Kinderopvangorganisaties kennen meerdere vestigingsplaatsen. Dit betekent dat de houder te maken heeft met verschillende toezichthoudende & handhavende gemeenten. Een eenduidig toezichts -en handhavingsbeleid in de provincie Drenthe zorgt voor gelijke behandeling van nieuwe en bestaande houders van kinderopvang. Binnen de provinciegrenzen vindt regelmatig ambtelijk overleg en afstemming plaats tussen de diverse Drentse gemeenten onder leiding van de GGD-Drenthe. Onderliggende beleidsnotitie is voortgekomen uit dit overleg en wordt Drenthebreed gedragen.
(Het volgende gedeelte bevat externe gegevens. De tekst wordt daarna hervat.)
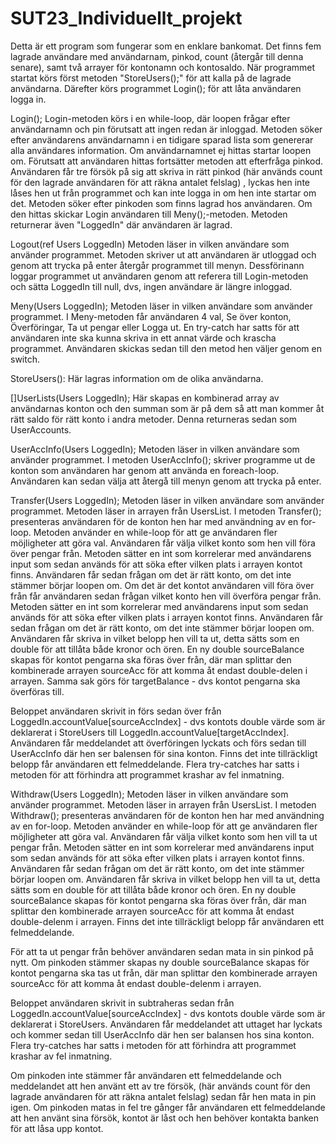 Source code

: # SUT23_Individuellt_projekt
Detta är ett program som fungerar som en enklare bankomat.
Det finns fem lagrade användare med användarnam, pinkod, count (återgår till denna senare), samt två arrayer för kontonamn och kontosaldo.
När programmet startat körs först metoden "StoreUsers();" för att kalla på de lagrade användarna. 
Därefter körs programmet Login(); för att låta användaren logga in.

Login();
Login-metoden körs i en while-loop, där loopen frågar efter användarnamn och pin förutsatt att ingen redan är inloggad.
Metoden söker efter användarens användarnamn i en tidigare sparad lista som genererar alla användares information. 
Om användarnamnet ej hittas startar loopen om.
Förutsatt att användaren hittas fortsätter metoden att efterfråga pinkod.
Användaren får tre försök på sig att skriva in rätt pinkod  (här används count för den lagrade användaren för att räkna antalet felslag) , lyckas hen inte låses hen ut från programmet och kan inte logga in om hen inte startar om det. 
Metoden söker efter pinkoden som finns lagrad hos användaren. Om den hittas skickar Login användaren till Meny();-metoden.
Metoden returnerar även "LoggedIn" där användaren är lagrad.

Logout(ref Users LoggedIn)
Metoden läser in vilken användare som använder programmet.
Metoden skriver ut att användaren är utloggad och genom att trycka på enter återgår programmet till menyn.
Dessförinann loggar programmet ut användaren genom att referera till Login-metoden och sätta LoggedIn till null, dvs, ingen användare är längre inloggad.

Meny(Users LoggedIn);
Metoden läser in vilken användare som använder programmet.
I Meny-metoden får användaren 4 val, Se över konton, Överföringar, Ta ut pengar eller Logga ut. 
En try-catch har satts för att användaren inte ska kunna skriva in ett annat värde och krascha programmet. 
Användaren skickas sedan till den metod hen väljer genom en switch.

StoreUsers():
Här lagras information om de olika användarna.

[]UserLists(Users LoggedIn);
Här skapas en kombinerad array av användarnas konton och den summan som är på dem så att man kommer åt rätt saldo för rätt konto i andra metoder.
Denna returneras sedan som UserAccounts.

UserAccInfo(Users LoggedIn);
Metoden läser in vilken användare som använder programmet.
I metoden UserAccInfo(); skriver programme ut de konton som användaren har genom att använda en foreach-loop. 
Användaren kan sedan välja att återgå till menyn genom att trycka på enter.

Transfer(Users LoggedIn);
Metoden läser in vilken användare som använder programmet.
Metoden läser in arrayen från UsersList.
I metoden Transfer(); presenteras användaren för de konton hen har med användning av en for-loop. 
Metoden använder en while-loop för att ge användaren fler möjligheter att göra val.
Användaren får välja vilket konto som hen vill föra över pengar från.
Metoden sätter en int som korrelerar med användarens input som sedan används för att söka efter vilken plats i arrayen kontot finns. 
Användaren får sedan frågan om det är rätt konto, om det inte stämmer börjar loopen om.
Om det är det kontot användaren vill föra över från får användaren sedan frågan vilket konto hen vill överföra pengar från.
Metoden sätter en int som korrelerar med användarens input som sedan används för att söka efter vilken plats i arrayen kontot finns. 
Användaren får sedan frågan om det är rätt konto, om det inte stämmer börjar loopen om.
Användaren får skriva in vilket belopp hen vill ta ut, detta sätts som en double för att tillåta både kronor och ören.
En ny double sourceBalance skapas för kontot pengarna ska föras över från, där man splittar den kombinerade arrayen sourceAcc för att komma åt endast double-delen i arrayen.
Samma sak görs för targetBalance - dvs kontot pengarna ska överföras till.

Beloppet användaren skrivit in förs sedan över från LoggedIn.accountValue[sourceAccIndex] - dvs kontots double värde som är deklarerat i StoreUsers till LoggedIn.accountValue[targetAccIndex].
Användaren får meddelandet att överföringen lyckats och förs sedan till UserAccInfo där hen ser balensen för sina konton.
Finns det inte tillräckligt belopp får användaren ett felmeddelande. 
Flera try-catches har satts i metoden för att förhindra att programmet krashar av fel inmatning.

Withdraw(Users LoggedIn);
Metoden läser in vilken användare som använder programmet.
Metoden läser in arrayen från UsersList.
I metoden Withdraw(); presenteras användaren för de konton hen har med användning av en for-loop.
Metoden använder en while-loop för att ge användaren fler möjligheter att göra val.
Användaren får välja vilket konto som hen vill ta ut pengar från.
Metoden sätter en int som korrelerar med användarens input som sedan används för att söka efter vilken plats i arrayen kontot finns. 
Användaren får sedan frågan om det är rätt konto, om det inte stämmer börjar loopen om.
Användaren får skriva in vilket belopp hen vill ta ut, detta sätts som en double för att tillåta både kronor och ören.
En ny double sourceBalance skapas för kontot pengarna ska föras över från, där man splittar den kombinerade arrayen sourceAcc för att komma åt endast double-delenm i arrayen.
Finns det inte tillräckligt belopp får användaren ett felmeddelande. 

För att ta ut pengar från behöver användaren sedan mata in sin pinkod på nytt.
Om pinkoden stämmer skapas ny double sourceBalance skapas för kontot pengarna ska tas ut från, där man splittar den kombinerade arrayen sourceAcc för att komma åt endast double-delenm i arrayen.

Beloppet användaren skrivit in subtraheras sedan från LoggedIn.accountValue[sourceAccIndex] - dvs kontots double värde som är deklarerat i StoreUsers.
Användaren får meddelandet att uttaget har lyckats och kommer sedan till UserAccInfo där hen ser balansen hos sina konton.
Flera try-catches har satts i metoden för att förhindra att programmet krashar av fel inmatning.

Om pinkoden inte stämmer får användaren ett felmeddelande och meddelandet att hen använt ett av tre försök, (här används count för den lagrade användaren för att räkna antalet felslag) sedan får hen mata in pin igen.
Om pinkoden matas in fel tre gånger får användaren ett felmeddelande att hen använt sina försök, kontot är låst och hen behöver kontakta banken för att låsa upp kontot.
HOOFDSTUK 1 WET KINDEROPVANG

De Wet kinderopvang stelt aan instellingen voor kinderopvang de eis dat de houder zorg draagt voor kinderopvang die bijdraagt aan een goede en gezonde ontwikkeling van kinderen in een veilige omgeving. De wet stelt aan kinderopvang enkele globale eisen (“verantwoorde kinderopvang”) en enkele concrete eisen (zoals: risico-inventarisatie veiligheid en gezondheid, verplichte verklaring omtrent het gedrag). De aanbieders en afnemers in de kinderopvang hebben deze globale en concrete eisen via zelfregulering vertaald in gedetailleerde kwaliteitsafspraken. De drie brancheorganisaties² in de kinderopvang hebben samen deze kwaliteitsafspraken vastgelegd in een Convenant Kwaliteit Kinderopvang. Deze landelijke kwaliteitsafspraken waren uitgangspunt voor de Beleidsregels van de Minister van SZW die net als de Wet kinderopvang op 1 januari 2005 in werking zijn betreden resp. de Besluiten van de staatssecretaris van OCW van 2008.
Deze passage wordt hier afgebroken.